EXTRACTED ENTRIES START
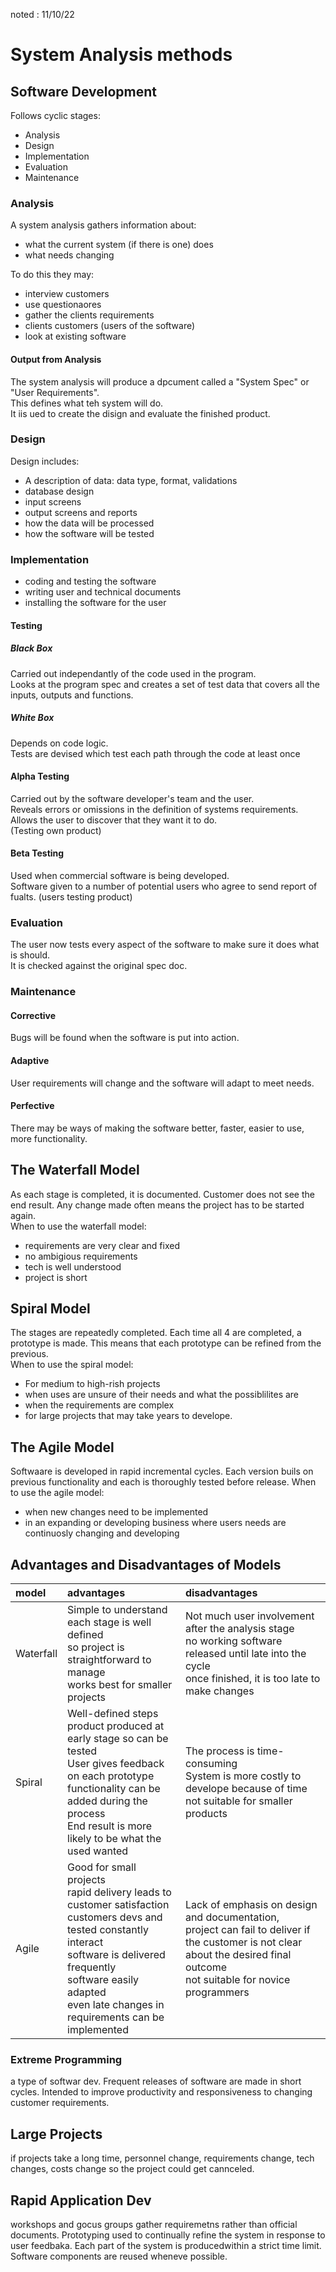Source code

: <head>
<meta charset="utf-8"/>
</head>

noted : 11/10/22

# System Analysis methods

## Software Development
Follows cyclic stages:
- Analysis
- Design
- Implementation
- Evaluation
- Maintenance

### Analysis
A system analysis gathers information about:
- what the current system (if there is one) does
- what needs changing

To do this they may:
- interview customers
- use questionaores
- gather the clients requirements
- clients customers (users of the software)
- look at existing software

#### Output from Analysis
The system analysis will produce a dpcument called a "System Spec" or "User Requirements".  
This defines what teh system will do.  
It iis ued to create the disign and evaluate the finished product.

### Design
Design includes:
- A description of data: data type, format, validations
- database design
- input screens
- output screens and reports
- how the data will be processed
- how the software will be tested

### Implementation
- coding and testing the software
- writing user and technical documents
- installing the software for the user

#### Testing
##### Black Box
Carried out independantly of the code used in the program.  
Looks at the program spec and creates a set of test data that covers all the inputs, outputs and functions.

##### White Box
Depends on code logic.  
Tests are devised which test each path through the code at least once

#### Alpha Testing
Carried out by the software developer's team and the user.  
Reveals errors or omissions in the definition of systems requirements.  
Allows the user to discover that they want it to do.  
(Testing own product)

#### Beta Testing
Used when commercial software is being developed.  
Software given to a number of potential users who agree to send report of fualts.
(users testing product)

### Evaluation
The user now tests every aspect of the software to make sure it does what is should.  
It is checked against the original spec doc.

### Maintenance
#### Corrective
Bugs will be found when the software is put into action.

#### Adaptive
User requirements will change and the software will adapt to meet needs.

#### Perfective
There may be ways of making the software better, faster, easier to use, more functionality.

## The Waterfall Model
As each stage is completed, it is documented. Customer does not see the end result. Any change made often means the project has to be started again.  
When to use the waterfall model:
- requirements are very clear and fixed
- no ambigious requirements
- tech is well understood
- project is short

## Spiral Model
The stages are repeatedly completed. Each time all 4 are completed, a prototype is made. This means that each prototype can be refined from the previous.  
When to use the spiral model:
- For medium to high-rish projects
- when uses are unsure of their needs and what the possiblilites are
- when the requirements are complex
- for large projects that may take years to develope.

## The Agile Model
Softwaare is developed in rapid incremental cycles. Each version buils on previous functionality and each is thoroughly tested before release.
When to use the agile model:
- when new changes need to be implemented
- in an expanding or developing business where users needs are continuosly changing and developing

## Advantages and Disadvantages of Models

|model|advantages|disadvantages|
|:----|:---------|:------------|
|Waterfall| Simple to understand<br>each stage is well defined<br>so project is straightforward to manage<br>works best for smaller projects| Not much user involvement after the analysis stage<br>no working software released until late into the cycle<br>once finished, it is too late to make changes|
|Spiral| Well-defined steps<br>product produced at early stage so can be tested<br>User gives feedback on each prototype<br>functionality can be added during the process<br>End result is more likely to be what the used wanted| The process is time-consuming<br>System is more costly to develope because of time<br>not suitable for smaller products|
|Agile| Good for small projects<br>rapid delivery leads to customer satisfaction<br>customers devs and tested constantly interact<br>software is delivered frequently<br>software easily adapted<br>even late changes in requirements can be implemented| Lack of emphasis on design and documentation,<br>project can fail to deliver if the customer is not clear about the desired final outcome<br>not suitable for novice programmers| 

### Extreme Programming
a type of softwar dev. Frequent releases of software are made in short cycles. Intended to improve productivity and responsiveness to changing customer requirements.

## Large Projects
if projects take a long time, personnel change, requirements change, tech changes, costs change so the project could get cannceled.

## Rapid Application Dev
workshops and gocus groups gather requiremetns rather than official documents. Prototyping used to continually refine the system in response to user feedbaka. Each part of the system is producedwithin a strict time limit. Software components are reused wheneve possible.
EXTRACTED ENTRIES END
TASK OBJECTIVE
Repeat the records above word for word, apart from the pictures.

EXPECTED ANSWER
Source code

: <head>
<meta charset="utf-8"/>
</head>

noted : 11/10/22

# System Analysis methods

## Software Development
Follows cyclic stages:
- Analysis
- Design
- Implementation
- Evaluation
- Maintenance

### Analysis
A system analysis gathers information about:
- what the current system (if there is one) does
- what needs changing

To do this they may:
- interview customers
- use questionaores
- gather the clients requirements
- clients customers (users of the software)
- look at existing software

#### Output from Analysis
The system analysis will produce a dpcument called a "System Spec" or "User Requirements".  
This defines what teh system will do.  
It iis ued to create the disign and evaluate the finished product.

### Design
Design includes:
- A description of data: data type, format, validations
- database design
- input screens
- output screens and reports
- how the data will be processed
- how the software will be tested

### Implementation
- coding and testing the software
- writing user and technical documents
- installing the software for the user

#### Testing
##### Black Box
Carried out independantly of the code used in the program.  
Looks at the program spec and creates a set of test data that covers all the inputs, outputs and functions.

##### White Box
Depends on code logic.  
Tests are devised which test each path through the code at least once

#### Alpha Testing
Carried out by the software developer's team and the user.  
Reveals errors or omissions in the definition of systems requirements.  
Allows the user to discover that they want it to do.  
(Testing own product)

#### Beta Testing
Used when commercial software is being developed.  
Software given to a number of potential users who agree to send report of fualts.
(users testing product)

### Evaluation
The user now tests every aspect of the software to make sure it does what is should.  
It is checked against the original spec doc.

### Maintenance
#### Corrective
Bugs will be found when the software is put into action.

#### Adaptive
User requirements will change and the software will adapt to meet needs.

#### Perfective
There may be ways of making the software better, faster, easier to use, more functionality.

## The Waterfall Model
As each stage is completed, it is documented. Customer does not see the end result. Any change made often means the project has to be started again.  
When to use the waterfall model:
- requirements are very clear and fixed
- no ambigious requirements
- tech is well understood
- project is short

## Spiral Model
The stages are repeatedly completed. Each time all 4 are completed, a prototype is made. This means that each prototype can be refined from the previous.  
When to use the spiral model:
- For medium to high-rish projects
- when uses are unsure of their needs and what the possiblilites are
- when the requirements are complex
- for large projects that may take years to develope.

## The Agile Model
Softwaare is developed in rapid incremental cycles. Each version buils on previous functionality and each is thoroughly tested before release.
When to use the agile model:
- when new changes need to be implemented
- in an expanding or developing business where users needs are continuosly changing and developing

## Advantages and Disadvantages of Models

|model|advantages|disadvantages|
|:----|:---------|:------------|
|Waterfall| Simple to understand<br>each stage is well defined<br>so project is straightforward to manage<br>works best for smaller projects| Not much user involvement after the analysis stage<br>no working software released until late into the cycle<br>once finished, it is too late to make changes|
|Spiral| Well-defined steps<br>product produced at early stage so can be tested<br>User gives feedback on each prototype<br>functionality can be added during the process<br>End result is more likely to be what the used wanted| The process is time-consuming<br>System is more costly to develope because of time<br>not suitable for smaller products|
|Agile| Good for small projects<br>rapid delivery leads to customer satisfaction<br>customers devs and tested constantly interact<br>software is delivered frequently<br>software easily adapted<br>even late changes in requirements can be implemented| Lack of emphasis on design and documentation,<br>project can fail to deliver if the customer is not clear about the desired final outcome<br>not suitable for novice programmers| 

### Extreme Programming
a type of softwar dev. Frequent releases of software are made in short cycles. Intended to improve productivity and responsiveness to changing customer requirements.

## Large Projects
if projects take a long time, personnel change, requirements change, tech changes, costs change so the project could get cannceled.

## Rapid Application Dev
workshops and gocus groups gather requiremetns rather than official documents. Prototyping used to continually refine the system in response to user feedbaka. Each part of the system is producedwithin a strict time limit. Software components are reused wheneve possible.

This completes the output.